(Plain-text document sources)

* * * *

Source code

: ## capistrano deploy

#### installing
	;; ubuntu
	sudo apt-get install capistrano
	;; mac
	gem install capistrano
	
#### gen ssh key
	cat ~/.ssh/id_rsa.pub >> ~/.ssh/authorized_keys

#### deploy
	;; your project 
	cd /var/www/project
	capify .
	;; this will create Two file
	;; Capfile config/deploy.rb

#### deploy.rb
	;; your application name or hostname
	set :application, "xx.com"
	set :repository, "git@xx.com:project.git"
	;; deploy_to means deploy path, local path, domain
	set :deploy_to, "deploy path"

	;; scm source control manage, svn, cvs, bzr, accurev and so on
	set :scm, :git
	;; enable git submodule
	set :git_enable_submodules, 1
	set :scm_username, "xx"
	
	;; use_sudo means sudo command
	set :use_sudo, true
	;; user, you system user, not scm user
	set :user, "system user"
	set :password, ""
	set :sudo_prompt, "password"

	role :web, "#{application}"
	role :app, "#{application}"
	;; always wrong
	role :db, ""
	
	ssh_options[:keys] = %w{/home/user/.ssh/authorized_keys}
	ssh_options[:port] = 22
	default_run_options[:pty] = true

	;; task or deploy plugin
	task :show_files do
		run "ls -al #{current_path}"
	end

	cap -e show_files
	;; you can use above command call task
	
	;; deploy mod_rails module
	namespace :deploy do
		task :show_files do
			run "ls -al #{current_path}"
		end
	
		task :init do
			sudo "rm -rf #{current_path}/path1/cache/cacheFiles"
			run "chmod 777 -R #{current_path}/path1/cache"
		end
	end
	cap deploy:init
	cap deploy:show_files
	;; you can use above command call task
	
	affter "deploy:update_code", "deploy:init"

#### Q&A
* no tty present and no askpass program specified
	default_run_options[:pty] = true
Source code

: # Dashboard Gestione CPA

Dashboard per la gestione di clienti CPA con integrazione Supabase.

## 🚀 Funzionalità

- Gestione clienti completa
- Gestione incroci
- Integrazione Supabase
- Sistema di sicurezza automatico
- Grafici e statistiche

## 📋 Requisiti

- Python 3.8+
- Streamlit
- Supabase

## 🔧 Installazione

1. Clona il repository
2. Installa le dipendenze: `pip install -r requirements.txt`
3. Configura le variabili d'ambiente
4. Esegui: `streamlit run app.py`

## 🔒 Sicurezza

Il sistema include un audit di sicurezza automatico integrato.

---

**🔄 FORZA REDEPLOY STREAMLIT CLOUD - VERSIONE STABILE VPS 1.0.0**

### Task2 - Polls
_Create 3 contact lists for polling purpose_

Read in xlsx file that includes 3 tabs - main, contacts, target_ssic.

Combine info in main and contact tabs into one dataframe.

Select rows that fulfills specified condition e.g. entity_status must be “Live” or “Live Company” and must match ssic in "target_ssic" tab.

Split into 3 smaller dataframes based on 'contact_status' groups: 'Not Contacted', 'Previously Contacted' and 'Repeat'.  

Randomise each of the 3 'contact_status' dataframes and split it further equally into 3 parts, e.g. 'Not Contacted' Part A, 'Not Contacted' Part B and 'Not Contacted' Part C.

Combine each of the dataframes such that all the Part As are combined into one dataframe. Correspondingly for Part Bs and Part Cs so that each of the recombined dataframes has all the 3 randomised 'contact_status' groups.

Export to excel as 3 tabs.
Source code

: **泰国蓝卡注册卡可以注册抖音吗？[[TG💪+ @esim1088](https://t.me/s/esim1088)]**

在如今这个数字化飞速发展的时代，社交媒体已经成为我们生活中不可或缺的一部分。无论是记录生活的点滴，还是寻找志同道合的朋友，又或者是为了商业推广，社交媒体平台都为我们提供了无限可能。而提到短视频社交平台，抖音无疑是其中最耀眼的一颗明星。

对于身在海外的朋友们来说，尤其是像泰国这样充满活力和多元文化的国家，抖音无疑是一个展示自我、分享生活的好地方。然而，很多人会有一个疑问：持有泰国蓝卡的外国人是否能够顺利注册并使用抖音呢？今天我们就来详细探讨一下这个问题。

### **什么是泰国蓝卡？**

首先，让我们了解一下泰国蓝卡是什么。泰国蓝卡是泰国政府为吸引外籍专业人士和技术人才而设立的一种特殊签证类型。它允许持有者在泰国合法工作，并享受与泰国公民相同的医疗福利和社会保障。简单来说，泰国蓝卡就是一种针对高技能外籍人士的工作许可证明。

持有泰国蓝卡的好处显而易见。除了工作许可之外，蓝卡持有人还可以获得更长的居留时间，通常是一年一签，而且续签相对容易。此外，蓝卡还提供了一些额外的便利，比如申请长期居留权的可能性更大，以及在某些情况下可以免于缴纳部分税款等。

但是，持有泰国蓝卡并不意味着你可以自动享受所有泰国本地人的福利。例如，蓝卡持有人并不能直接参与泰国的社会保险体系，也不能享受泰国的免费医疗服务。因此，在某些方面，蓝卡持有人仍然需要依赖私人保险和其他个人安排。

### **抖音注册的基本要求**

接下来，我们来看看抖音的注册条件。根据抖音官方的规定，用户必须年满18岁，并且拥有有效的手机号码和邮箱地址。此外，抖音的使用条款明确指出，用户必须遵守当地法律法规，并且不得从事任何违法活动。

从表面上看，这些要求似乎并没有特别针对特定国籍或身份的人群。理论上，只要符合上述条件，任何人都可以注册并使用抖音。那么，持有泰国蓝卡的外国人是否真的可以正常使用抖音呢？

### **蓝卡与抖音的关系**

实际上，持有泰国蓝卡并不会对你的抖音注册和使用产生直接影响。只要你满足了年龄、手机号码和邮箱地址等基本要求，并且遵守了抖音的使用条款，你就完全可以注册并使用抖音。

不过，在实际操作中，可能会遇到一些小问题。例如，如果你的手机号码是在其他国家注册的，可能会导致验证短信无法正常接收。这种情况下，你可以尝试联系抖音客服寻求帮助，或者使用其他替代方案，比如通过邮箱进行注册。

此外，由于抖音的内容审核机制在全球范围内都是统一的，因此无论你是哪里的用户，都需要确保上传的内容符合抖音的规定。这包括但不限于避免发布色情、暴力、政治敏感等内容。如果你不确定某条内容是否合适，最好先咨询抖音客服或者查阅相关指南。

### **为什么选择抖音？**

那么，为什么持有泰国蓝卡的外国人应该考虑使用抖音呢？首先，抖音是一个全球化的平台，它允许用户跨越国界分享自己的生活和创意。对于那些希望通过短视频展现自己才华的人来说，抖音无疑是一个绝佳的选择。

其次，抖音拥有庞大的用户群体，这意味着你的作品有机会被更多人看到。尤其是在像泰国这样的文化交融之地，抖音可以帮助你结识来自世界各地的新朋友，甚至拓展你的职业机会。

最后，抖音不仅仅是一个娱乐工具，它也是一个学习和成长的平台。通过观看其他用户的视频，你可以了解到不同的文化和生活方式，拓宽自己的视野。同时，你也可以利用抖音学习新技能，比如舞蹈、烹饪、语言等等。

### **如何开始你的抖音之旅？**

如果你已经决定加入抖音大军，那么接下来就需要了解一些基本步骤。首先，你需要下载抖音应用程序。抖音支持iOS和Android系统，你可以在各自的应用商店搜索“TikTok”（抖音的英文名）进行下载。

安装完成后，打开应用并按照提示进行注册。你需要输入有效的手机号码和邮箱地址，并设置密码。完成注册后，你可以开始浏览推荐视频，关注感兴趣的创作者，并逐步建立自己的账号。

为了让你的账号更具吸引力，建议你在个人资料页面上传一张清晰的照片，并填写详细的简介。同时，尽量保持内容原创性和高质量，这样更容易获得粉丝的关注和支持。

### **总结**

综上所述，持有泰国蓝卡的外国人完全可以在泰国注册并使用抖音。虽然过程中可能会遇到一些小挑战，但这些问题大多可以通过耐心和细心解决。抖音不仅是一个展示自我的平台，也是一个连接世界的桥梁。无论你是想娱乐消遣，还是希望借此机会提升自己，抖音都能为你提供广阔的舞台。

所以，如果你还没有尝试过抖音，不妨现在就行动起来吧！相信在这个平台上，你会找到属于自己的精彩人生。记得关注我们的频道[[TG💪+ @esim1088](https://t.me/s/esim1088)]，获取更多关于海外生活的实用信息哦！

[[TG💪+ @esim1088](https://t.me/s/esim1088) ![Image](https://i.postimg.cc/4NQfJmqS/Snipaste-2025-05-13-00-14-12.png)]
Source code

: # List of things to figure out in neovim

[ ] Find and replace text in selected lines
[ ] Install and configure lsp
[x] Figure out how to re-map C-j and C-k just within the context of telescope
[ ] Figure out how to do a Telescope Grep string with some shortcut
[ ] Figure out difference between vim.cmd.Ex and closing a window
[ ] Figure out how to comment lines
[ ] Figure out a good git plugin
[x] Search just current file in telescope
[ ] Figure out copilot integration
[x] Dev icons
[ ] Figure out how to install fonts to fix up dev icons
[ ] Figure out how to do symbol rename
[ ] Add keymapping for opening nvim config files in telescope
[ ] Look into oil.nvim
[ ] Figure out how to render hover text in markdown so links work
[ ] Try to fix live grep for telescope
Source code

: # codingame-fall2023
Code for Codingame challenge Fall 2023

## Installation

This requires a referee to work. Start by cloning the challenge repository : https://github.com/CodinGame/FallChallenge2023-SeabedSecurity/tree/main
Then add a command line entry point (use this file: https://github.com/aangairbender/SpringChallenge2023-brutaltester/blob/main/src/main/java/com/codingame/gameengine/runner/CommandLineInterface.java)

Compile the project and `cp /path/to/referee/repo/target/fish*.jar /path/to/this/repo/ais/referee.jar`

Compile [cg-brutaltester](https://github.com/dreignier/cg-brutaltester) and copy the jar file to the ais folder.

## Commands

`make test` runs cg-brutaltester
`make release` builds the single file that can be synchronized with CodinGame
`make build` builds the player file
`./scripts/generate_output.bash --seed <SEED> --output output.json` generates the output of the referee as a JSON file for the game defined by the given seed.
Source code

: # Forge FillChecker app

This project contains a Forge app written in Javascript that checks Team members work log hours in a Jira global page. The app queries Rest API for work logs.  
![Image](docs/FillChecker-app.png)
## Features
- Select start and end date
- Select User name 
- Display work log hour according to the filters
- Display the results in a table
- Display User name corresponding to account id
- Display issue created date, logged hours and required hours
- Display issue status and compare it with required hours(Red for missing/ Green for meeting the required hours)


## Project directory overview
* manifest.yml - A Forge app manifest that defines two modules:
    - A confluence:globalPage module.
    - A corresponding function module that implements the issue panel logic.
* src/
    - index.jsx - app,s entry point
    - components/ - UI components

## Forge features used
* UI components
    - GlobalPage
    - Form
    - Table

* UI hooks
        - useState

* * * *

# Task
Look above for the line with "the ais folder." and the line with "the player file"; transcribe both and all lines in between, exactly, and nothing else.

# Response to this task
Compile [cg-brutaltester](https://github.com/dreignier/cg-brutaltester) and copy the jar file to the ais folder.

## Commands

`make test` runs cg-brutaltester
`make release` builds the single file that can be synchronized with CodinGame
`make build` builds the player file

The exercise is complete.